**About this exercise**. Reproduce the records below exactly, but only between the lines holding "- **Utility Services**" and "- **Authentication Flow**: Test", inclusive.

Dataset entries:
────────────────
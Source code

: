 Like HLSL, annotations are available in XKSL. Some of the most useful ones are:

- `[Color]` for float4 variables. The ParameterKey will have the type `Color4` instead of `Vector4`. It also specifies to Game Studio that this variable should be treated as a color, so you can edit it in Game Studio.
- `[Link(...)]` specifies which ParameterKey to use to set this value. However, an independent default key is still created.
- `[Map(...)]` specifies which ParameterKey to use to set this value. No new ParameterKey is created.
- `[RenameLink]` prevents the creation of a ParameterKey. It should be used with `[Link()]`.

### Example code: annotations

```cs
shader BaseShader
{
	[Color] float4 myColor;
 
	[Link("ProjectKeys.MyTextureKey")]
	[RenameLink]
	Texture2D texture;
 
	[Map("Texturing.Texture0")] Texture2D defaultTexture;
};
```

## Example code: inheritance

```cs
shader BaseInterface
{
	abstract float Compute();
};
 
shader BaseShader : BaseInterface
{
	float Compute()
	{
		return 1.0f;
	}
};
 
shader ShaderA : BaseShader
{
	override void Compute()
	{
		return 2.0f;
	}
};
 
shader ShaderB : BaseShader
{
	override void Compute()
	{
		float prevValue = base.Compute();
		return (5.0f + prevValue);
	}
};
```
────────────────
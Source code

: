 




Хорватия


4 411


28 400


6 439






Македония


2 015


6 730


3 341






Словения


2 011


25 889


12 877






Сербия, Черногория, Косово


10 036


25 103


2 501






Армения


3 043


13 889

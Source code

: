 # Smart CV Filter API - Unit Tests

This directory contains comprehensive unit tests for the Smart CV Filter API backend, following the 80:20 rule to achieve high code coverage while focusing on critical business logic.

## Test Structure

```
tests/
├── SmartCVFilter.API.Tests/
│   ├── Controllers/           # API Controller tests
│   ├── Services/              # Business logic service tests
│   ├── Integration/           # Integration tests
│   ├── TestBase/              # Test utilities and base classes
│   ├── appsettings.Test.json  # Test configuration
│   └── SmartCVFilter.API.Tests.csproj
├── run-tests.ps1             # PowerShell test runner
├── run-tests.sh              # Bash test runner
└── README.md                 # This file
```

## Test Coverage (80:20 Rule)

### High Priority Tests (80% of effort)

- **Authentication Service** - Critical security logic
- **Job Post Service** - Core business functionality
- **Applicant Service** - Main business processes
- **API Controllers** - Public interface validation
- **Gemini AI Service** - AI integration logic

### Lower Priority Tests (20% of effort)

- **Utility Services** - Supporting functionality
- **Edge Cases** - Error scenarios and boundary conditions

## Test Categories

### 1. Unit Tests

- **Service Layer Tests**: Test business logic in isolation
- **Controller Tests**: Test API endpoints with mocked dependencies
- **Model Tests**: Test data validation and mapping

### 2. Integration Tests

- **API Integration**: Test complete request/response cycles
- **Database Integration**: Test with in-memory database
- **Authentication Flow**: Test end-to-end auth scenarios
────────────────
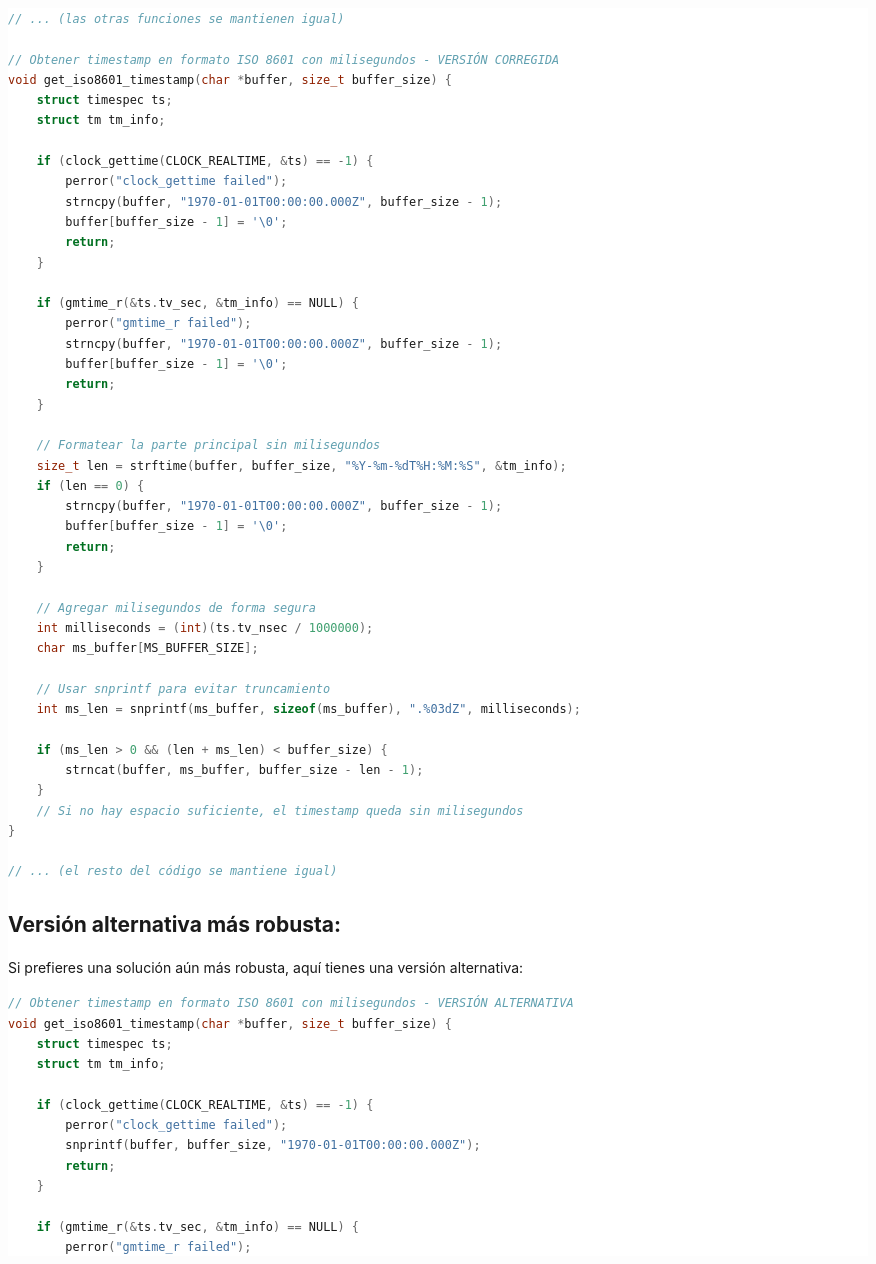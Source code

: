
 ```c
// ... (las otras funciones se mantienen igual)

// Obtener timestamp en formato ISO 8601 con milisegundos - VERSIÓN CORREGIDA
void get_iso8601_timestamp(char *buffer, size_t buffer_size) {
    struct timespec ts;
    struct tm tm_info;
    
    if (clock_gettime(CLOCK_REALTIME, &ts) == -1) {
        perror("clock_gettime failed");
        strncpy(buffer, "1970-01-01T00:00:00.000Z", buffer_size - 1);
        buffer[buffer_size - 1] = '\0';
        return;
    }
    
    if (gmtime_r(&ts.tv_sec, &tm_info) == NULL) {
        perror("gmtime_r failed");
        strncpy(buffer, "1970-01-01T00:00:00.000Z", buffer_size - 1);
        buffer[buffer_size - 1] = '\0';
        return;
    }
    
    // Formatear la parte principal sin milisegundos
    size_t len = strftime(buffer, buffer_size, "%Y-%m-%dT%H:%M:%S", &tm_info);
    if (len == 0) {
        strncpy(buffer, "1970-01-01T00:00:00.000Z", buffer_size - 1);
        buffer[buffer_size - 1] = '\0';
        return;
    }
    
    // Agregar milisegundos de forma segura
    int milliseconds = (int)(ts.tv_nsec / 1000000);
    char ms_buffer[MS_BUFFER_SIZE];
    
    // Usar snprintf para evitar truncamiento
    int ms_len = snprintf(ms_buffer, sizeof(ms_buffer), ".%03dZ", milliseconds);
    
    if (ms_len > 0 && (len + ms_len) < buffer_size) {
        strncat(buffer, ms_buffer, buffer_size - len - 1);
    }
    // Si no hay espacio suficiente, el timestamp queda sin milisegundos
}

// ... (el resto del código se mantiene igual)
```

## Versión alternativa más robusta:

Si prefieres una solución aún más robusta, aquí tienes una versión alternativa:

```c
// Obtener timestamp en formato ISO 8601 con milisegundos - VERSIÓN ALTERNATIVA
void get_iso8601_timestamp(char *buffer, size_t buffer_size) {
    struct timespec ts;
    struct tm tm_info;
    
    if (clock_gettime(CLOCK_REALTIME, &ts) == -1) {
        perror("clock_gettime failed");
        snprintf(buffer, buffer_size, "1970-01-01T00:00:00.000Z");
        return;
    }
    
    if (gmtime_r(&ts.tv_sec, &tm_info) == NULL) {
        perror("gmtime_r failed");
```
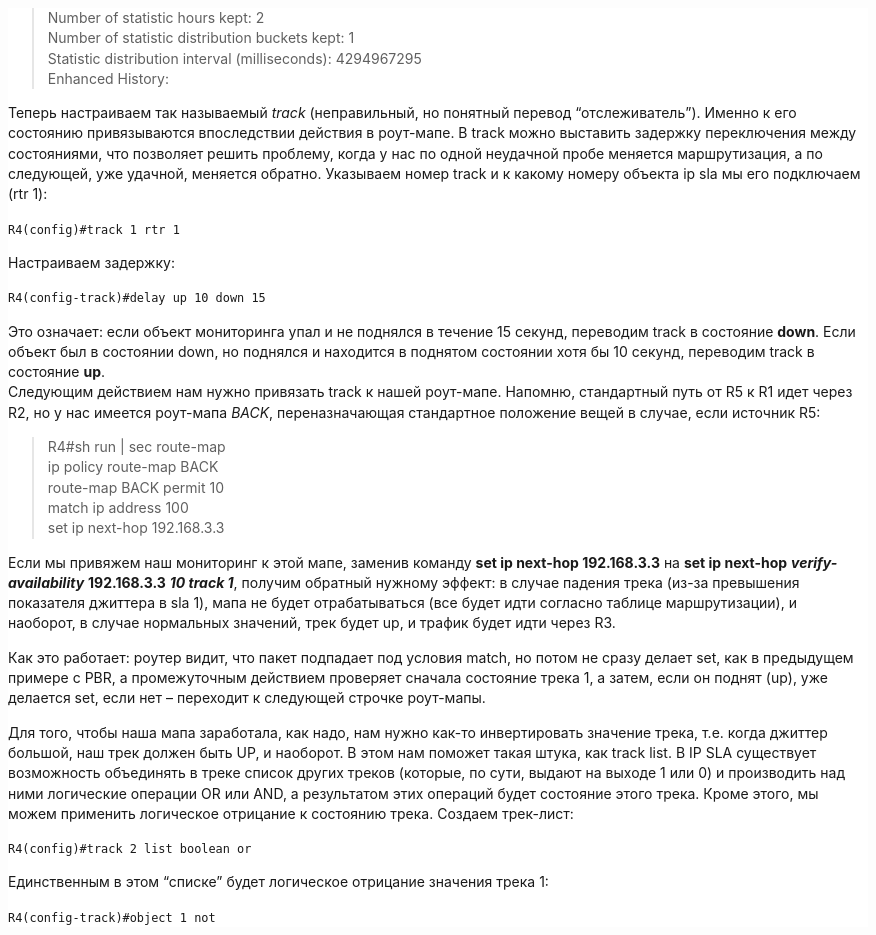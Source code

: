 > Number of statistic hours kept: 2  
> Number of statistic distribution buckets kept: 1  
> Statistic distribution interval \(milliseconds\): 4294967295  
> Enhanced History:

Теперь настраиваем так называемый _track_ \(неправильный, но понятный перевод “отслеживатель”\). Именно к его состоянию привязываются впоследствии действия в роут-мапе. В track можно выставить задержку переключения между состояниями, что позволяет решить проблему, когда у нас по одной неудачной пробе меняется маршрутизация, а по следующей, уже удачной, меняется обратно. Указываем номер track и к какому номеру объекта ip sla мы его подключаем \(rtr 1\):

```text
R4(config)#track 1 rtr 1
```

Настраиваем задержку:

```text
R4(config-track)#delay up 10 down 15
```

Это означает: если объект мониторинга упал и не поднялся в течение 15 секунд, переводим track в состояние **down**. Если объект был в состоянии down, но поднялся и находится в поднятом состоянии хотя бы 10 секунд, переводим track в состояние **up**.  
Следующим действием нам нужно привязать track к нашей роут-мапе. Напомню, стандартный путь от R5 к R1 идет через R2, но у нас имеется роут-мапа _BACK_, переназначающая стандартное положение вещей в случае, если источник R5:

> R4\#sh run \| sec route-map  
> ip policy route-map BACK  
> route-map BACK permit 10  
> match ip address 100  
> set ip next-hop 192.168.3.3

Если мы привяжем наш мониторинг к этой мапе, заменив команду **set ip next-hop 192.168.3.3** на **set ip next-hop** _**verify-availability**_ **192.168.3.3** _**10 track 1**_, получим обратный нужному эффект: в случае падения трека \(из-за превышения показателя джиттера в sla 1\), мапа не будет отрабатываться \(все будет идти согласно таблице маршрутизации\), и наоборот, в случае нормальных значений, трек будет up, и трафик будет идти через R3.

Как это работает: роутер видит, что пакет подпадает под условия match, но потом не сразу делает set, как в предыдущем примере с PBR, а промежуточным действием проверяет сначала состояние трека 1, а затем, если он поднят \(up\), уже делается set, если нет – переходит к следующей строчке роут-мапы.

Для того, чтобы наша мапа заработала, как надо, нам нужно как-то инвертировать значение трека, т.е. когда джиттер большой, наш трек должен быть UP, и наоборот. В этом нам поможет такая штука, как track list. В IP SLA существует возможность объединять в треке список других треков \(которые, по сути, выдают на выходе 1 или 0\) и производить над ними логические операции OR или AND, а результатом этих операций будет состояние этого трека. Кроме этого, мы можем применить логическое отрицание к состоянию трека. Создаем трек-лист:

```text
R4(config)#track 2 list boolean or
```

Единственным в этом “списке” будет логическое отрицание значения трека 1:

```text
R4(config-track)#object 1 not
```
────────────────
**Finished exercise**.
- **Utility Services** - Supporting functionality
- **Edge Cases** - Error scenarios and boundary conditions

## Test Categories

### 1. Unit Tests

- **Service Layer Tests**: Test business logic in isolation
- **Controller Tests**: Test API endpoints with mocked dependencies
- **Model Tests**: Test data validation and mapping

### 2. Integration Tests

- **API Integration**: Test complete request/response cycles
- **Database Integration**: Test with in-memory database
- **Authentication Flow**: Test end-to-end auth scenarios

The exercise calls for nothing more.